WHAT THE TASK REQUIRES
Every record that follows should be copied exactly. No picture belongs in the copy.

DATASET EXTRACT
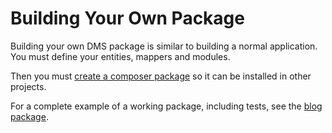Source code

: Building Your Own Package
=========================

Building your own DMS package is similar to building a normal application.
You must define your entities, mappers and modules.

Then you must [create a composer package](http://www.darwinbiler.com/creating-composer-package-library/)
so it can be installed in other projects.

For a complete example of a working package, including tests, see the [blog package](https://github.com/dms-org/package.blog).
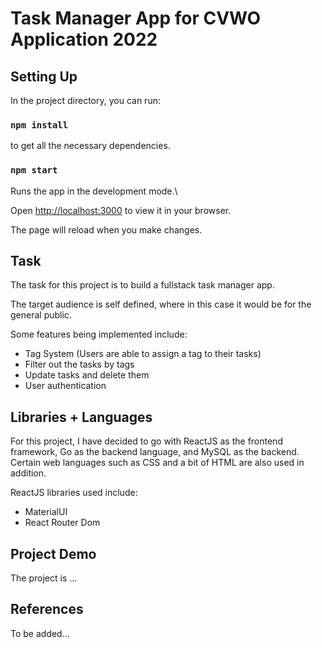 # Task Manager App for CVWO Application 2022
## Setting Up  
In the project directory, you can run:

### `npm install`

to get all the necessary dependencies.

### `npm start`  

Runs the app in the development mode.\

Open [http://localhost:3000](http://localhost:3000) to view it in your browser.

The page will reload when you make changes.
  
## Task
The task for this project is to build a fullstack task manager app.

The target audience is self defined, where in this case it would be for the general public.

Some features being implemented include:

- Tag System (Users are able to assign a tag to their tasks)
- Filter out the tasks by tags
- Update tasks and delete them
- User authentication 

## Libraries + Languages
For this project, I have decided to go with ReactJS as the frontend framework, Go as the backend language, and MySQL as the backend.\
Certain web languages such as CSS and a bit of HTML are also used in addition.

ReactJS libraries used include:

- MaterialUI
- React Router Dom

## Project Demo
The project is ...

## References

To be added...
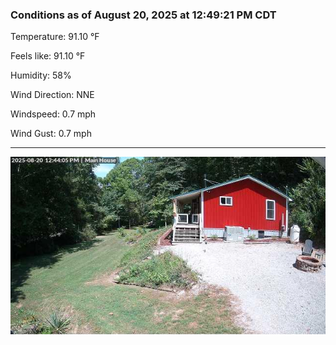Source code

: ### Conditions as of August 20, 2025 at 12:49:21 PM CDT 

Temperature: 91.10 &deg;F

Feels like: 91.10 &deg;F

Humidity: 58%

Wind Direction: NNE

Windspeed: 0.7 mph

Wind Gust: 0.7 mph

---

<img src="./images/latest.jpeg"/>

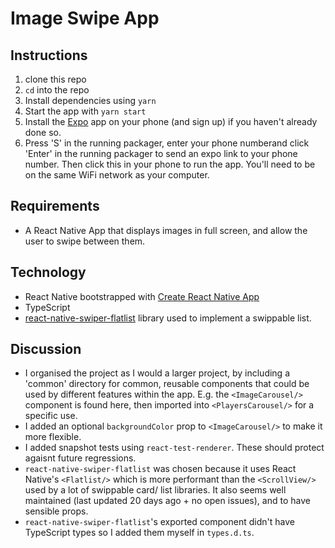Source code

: # Image Swipe App

## Instructions

1.  clone this repo
2.  `cd` into the repo
3.  Install dependencies using `yarn`
4.  Start the app with `yarn start`
5.  Install the [Expo](https://expo.io/) app on your phone (and sign up) if you haven't already done so.
6.  Press 'S' in the running packager, enter your phone numberand click 'Enter' in the running packager to send an expo link to your phone number. Then click this in your phone to run the app. You'll need to be on the same WiFi network as your computer.

## Requirements

* A React Native App that displays images in full screen, and allow the user to swipe between them.

## Technology

* React Native bootstrapped with [Create React Native App](https://github.com/react-community/create-react-native-app)
* TypeScript
* [react-native-swiper-flatlist](https://github.com/gusgard/react-native-swiper-flatlist) library used to implement a swippable list.

## Discussion

* I organised the project as I would a larger project, by including a 'common' directory for common, reusable components that could be used by different features within the app. E.g. the `<ImageCarousel/>` component is found here, then imported into `<PlayersCarousel/>` for a specific use.
* I added an optional `backgroundColor` prop to `<ImageCarousel/>` to make it more flexible.
* I added snapshot tests using `react-test-renderer`. These should protect agaisnt future regressions.
* `react-native-swiper-flatlist` was chosen because it uses React Native's `<Flatlist/>` which is more performant than the `<ScrollView/>` used by a lot of swippable card/ list libraries. It also seems well maintained (last updated 20 days ago + no open issues), and to have sensible props.
* `react-native-swiper-flatlist`'s exported component didn't have TypeScript types so I added them myself in `types.d.ts`.
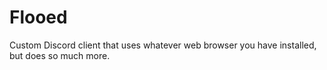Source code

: # Flooed
Custom Discord client that uses whatever web browser you have installed, but does so much more.
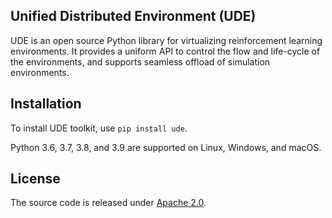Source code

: ## Unified Distributed Environment (UDE)

UDE is an open source Python library for virtualizing reinforcement learning environments. It provides a uniform API to control the flow and life-cycle of the environments, and supports seamless offload of simulation environments.

## Installation

To install UDE toolkit, use `pip install ude`.

Python 3.6, 3.7, 3.8, and 3.9 are supported on Linux, Windows, and macOS.


## License

The source code is released under [Apache 2.0](https://aws.amazon.com/apache-2-0/).

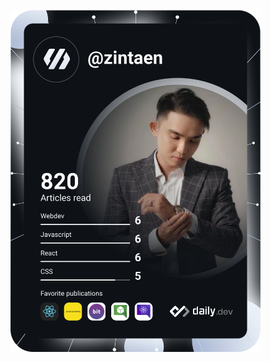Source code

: <a href="https://app.daily.dev/zintaen"><img src="https://github.com/zintaen/zintaen/blob/main/devcard.svg" width="400" alt="Stephen Cheng's Dev Card"/></a>
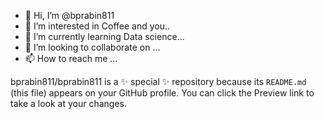- 👋 Hi, I’m @bprabin811
- 👀 I’m interested in Coffee and you..
- 🌱 I’m currently learning Data science...
- 💞️ I’m looking to collaborate on ...
- 📫 How to reach me ...



bprabin811/bprabin811 is a ✨ special ✨ repository because its `README.md` (this file) appears on your GitHub profile.
You can click the Preview link to take a look at your changes.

SOLUTION TO THE EXERCISE
Source code

: Building Your Own Package
=========================

Building your own DMS package is similar to building a normal application.
You must define your entities, mappers and modules.

Then you must [create a composer package](http://www.darwinbiler.com/creating-composer-package-library/)
so it can be installed in other projects.

For a complete example of a working package, including tests, see the [blog package](https://github.com/dms-org/package.blog).
 # Task Manager App for CVWO Application 2022
## Setting Up  
In the project directory, you can run:

### `npm install`

to get all the necessary dependencies.

### `npm start`  

Runs the app in the development mode.\

Open [http://localhost:3000](http://localhost:3000) to view it in your browser.

The page will reload when you make changes.
  
## Task
The task for this project is to build a fullstack task manager app.

The target audience is self defined, where in this case it would be for the general public.

Some features being implemented include:

- Tag System (Users are able to assign a tag to their tasks)
- Filter out the tasks by tags
- Update tasks and delete them
- User authentication 

## Libraries + Languages
For this project, I have decided to go with ReactJS as the frontend framework, Go as the backend language, and MySQL as the backend.\
Certain web languages such as CSS and a bit of HTML are also used in addition.

ReactJS libraries used include:

- MaterialUI
- React Router Dom

## Project Demo
The project is ...

## References

To be added...
Source code

: ### Conditions as of August 20, 2025 at 12:49:21 PM CDT 

Temperature: 91.10 &deg;F

Feels like: 91.10 &deg;F

Humidity: 58%

Wind Direction: NNE

Windspeed: 0.7 mph

Wind Gust: 0.7 mph

---

<img src="./images/latest.jpeg"/>

Source code

: # Image Swipe App

## Instructions

1.  clone this repo
2.  `cd` into the repo
3.  Install dependencies using `yarn`
4.  Start the app with `yarn start`
5.  Install the [Expo](https://expo.io/) app on your phone (and sign up) if you haven't already done so.
6.  Press 'S' in the running packager, enter your phone numberand click 'Enter' in the running packager to send an expo link to your phone number. Then click this in your phone to run the app. You'll need to be on the same WiFi network as your computer.

## Requirements

* A React Native App that displays images in full screen, and allow the user to swipe between them.

## Technology

* React Native bootstrapped with [Create React Native App](https://github.com/react-community/create-react-native-app)
* TypeScript
* [react-native-swiper-flatlist](https://github.com/gusgard/react-native-swiper-flatlist) library used to implement a swippable list.

## Discussion

* I organised the project as I would a larger project, by including a 'common' directory for common, reusable components that could be used by different features within the app. E.g. the `<ImageCarousel/>` component is found here, then imported into `<PlayersCarousel/>` for a specific use.
* I added an optional `backgroundColor` prop to `<ImageCarousel/>` to make it more flexible.
* I added snapshot tests using `react-test-renderer`. These should protect agaisnt future regressions.
* `react-native-swiper-flatlist` was chosen because it uses React Native's `<Flatlist/>` which is more performant than the `<ScrollView/>` used by a lot of swippable card/ list libraries. It also seems well maintained (last updated 20 days ago + no open issues), and to have sensible props.
* `react-native-swiper-flatlist`'s exported component didn't have TypeScript types so I added them myself in `types.d.ts`.
Source code

: # Flooed
Custom Discord client that uses whatever web browser you have installed, but does so much more.
Source code

: ## Unified Distributed Environment (UDE)

UDE is an open source Python library for virtualizing reinforcement learning environments. It provides a uniform API to control the flow and life-cycle of the environments, and supports seamless offload of simulation environments.

## Installation

To install UDE toolkit, use `pip install ude`.

Python 3.6, 3.7, 3.8, and 3.9 are supported on Linux, Windows, and macOS.


## License

The source code is released under [Apache 2.0](https://aws.amazon.com/apache-2-0/).

Source code

: <a href="https://app.daily.dev/zintaen"><img src="https://github.com/zintaen/zintaen/blob/main/devcard.svg" width="400" alt="Stephen Cheng's Dev Card"/></a>
- 👋 Hi, I’m @bprabin811
- 👀 I’m interested in Coffee and you..
- 🌱 I’m currently learning Data science...
- 💞️ I’m looking to collaborate on ...
- 📫 How to reach me ...



bprabin811/bprabin811 is a ✨ special ✨ repository because its `README.md` (this file) appears on your GitHub profile.
You can click the Preview link to take a look at your changes.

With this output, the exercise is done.